Exercise data
_ _ _
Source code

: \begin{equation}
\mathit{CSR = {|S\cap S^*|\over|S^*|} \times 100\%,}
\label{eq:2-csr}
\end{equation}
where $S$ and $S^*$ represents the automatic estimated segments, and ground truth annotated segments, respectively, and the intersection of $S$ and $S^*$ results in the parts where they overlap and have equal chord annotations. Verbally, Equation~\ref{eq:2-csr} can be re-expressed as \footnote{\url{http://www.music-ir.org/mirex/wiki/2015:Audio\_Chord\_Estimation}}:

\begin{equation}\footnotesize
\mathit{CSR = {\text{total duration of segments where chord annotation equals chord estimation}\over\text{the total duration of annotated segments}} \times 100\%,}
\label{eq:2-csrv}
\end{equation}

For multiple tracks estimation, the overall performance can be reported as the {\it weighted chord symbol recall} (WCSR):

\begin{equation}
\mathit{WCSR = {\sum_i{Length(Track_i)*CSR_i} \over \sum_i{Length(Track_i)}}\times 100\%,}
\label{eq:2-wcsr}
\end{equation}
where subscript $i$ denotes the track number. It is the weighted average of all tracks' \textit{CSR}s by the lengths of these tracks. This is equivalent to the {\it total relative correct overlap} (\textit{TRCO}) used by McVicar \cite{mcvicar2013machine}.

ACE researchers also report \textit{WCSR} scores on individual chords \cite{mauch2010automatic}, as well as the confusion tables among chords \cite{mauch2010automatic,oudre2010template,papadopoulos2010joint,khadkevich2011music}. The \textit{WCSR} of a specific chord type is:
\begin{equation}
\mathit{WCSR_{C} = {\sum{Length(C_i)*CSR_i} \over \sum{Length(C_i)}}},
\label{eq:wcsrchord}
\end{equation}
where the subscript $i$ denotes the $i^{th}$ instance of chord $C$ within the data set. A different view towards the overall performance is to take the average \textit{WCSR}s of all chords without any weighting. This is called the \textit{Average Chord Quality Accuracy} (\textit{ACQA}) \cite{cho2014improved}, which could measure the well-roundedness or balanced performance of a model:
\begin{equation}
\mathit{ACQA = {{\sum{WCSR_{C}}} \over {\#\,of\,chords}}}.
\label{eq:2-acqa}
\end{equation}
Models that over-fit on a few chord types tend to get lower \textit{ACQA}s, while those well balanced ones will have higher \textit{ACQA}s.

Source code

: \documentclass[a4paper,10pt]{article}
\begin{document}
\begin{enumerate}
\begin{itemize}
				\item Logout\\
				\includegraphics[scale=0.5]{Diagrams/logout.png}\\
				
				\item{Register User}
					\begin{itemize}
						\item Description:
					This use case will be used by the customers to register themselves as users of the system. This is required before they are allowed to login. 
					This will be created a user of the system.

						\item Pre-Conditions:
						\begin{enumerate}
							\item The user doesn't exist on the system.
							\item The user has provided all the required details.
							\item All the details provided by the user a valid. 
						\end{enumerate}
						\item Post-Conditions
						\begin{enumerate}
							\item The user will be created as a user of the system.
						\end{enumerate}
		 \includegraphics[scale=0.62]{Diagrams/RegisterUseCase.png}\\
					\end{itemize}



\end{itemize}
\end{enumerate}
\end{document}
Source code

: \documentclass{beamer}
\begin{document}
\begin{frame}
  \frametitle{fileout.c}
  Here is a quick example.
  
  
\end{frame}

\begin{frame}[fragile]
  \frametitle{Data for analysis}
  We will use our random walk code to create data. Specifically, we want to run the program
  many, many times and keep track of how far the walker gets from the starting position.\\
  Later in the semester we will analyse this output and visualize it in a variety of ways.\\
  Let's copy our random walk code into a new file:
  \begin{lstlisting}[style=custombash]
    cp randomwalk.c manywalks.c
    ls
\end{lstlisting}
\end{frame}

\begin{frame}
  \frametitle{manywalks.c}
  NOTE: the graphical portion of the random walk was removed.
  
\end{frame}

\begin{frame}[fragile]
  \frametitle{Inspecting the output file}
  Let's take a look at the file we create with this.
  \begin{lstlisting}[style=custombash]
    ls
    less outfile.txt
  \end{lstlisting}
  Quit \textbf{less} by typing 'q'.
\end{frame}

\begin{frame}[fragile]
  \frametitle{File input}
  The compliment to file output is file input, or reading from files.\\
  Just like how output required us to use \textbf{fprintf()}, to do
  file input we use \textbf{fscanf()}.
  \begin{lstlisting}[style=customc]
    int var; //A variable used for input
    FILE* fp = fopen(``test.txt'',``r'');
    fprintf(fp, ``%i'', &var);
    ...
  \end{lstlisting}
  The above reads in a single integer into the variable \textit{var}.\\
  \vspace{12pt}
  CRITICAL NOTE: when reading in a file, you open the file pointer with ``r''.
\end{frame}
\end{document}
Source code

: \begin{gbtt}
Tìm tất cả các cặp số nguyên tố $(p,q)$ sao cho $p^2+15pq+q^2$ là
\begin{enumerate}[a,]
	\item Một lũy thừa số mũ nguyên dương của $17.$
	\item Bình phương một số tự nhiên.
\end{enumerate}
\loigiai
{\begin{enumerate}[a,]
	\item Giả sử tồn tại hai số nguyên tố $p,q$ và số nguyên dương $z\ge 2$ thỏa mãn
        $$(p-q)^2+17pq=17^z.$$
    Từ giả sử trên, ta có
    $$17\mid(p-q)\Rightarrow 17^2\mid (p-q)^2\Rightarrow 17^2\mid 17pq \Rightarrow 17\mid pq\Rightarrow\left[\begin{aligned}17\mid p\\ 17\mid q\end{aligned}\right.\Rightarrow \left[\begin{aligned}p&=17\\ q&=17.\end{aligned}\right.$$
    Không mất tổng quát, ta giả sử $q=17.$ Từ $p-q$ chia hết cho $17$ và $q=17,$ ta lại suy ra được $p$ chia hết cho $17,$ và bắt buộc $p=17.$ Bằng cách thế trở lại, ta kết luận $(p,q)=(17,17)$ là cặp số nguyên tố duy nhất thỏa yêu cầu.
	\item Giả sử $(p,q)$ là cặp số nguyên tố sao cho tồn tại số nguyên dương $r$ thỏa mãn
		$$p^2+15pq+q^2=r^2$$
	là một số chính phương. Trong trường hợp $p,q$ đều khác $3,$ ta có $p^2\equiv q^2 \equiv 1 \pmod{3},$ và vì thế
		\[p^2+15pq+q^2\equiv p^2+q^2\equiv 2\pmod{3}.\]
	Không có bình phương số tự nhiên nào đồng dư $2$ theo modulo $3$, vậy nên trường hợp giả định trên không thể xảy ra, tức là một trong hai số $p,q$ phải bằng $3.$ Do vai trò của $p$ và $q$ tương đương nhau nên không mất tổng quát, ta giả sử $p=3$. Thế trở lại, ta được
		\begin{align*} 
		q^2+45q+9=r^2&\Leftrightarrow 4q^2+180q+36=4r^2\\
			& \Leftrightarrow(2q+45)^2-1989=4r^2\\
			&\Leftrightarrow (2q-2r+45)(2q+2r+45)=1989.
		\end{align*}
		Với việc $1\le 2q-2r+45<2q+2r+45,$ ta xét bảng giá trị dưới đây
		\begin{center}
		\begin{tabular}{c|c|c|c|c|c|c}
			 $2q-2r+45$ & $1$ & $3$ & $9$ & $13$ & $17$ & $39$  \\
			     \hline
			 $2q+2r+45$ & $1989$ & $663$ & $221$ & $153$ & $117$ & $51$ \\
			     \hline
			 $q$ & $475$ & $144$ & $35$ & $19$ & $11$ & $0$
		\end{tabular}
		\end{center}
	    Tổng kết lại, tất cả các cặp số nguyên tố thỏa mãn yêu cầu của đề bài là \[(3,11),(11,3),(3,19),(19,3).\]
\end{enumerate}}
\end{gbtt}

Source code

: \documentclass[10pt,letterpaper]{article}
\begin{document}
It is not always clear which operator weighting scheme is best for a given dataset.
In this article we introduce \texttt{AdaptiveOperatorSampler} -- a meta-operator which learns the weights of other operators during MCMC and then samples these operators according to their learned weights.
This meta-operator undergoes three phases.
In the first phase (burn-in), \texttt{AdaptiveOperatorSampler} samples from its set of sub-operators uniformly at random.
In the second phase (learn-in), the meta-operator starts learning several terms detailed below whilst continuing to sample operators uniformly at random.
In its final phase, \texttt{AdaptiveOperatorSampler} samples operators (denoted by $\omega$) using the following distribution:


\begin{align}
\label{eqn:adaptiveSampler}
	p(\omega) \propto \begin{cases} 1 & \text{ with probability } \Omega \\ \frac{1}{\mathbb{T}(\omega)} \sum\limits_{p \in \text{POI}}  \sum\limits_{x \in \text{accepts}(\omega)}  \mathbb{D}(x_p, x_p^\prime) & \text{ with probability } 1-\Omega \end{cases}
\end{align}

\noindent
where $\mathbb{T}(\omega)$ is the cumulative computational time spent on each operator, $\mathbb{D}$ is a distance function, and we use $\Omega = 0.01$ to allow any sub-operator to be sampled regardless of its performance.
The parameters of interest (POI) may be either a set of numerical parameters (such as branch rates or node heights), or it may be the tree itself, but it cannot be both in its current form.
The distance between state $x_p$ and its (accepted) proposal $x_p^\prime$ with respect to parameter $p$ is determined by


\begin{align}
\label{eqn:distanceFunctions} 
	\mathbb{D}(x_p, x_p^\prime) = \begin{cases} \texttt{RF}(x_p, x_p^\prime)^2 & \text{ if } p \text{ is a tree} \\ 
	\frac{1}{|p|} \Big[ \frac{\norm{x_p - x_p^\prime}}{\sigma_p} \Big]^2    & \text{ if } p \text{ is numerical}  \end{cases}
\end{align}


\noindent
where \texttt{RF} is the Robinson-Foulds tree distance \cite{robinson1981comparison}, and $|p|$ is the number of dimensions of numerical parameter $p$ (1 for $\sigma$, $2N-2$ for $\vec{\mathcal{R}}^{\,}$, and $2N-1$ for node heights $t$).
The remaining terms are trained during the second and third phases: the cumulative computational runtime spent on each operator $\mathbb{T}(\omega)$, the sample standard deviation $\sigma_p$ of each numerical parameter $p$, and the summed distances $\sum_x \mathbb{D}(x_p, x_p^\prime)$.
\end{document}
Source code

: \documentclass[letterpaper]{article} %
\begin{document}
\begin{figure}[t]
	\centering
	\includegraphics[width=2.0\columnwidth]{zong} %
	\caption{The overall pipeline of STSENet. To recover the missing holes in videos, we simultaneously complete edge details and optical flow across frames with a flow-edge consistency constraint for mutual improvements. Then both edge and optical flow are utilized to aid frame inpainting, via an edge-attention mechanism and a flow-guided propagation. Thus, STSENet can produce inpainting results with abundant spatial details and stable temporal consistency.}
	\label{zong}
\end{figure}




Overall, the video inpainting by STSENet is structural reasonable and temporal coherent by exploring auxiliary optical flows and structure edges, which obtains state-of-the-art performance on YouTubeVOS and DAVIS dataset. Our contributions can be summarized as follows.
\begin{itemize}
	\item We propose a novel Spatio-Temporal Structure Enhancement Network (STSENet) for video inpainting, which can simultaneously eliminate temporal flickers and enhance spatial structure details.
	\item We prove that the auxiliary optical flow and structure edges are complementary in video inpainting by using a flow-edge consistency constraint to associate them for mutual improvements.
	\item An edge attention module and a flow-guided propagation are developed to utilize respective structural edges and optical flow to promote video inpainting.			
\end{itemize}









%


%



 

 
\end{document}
_ _ _
What is being asked
Using the material above, state how many lines carry the word "textit", giving the number alone.

The answer
5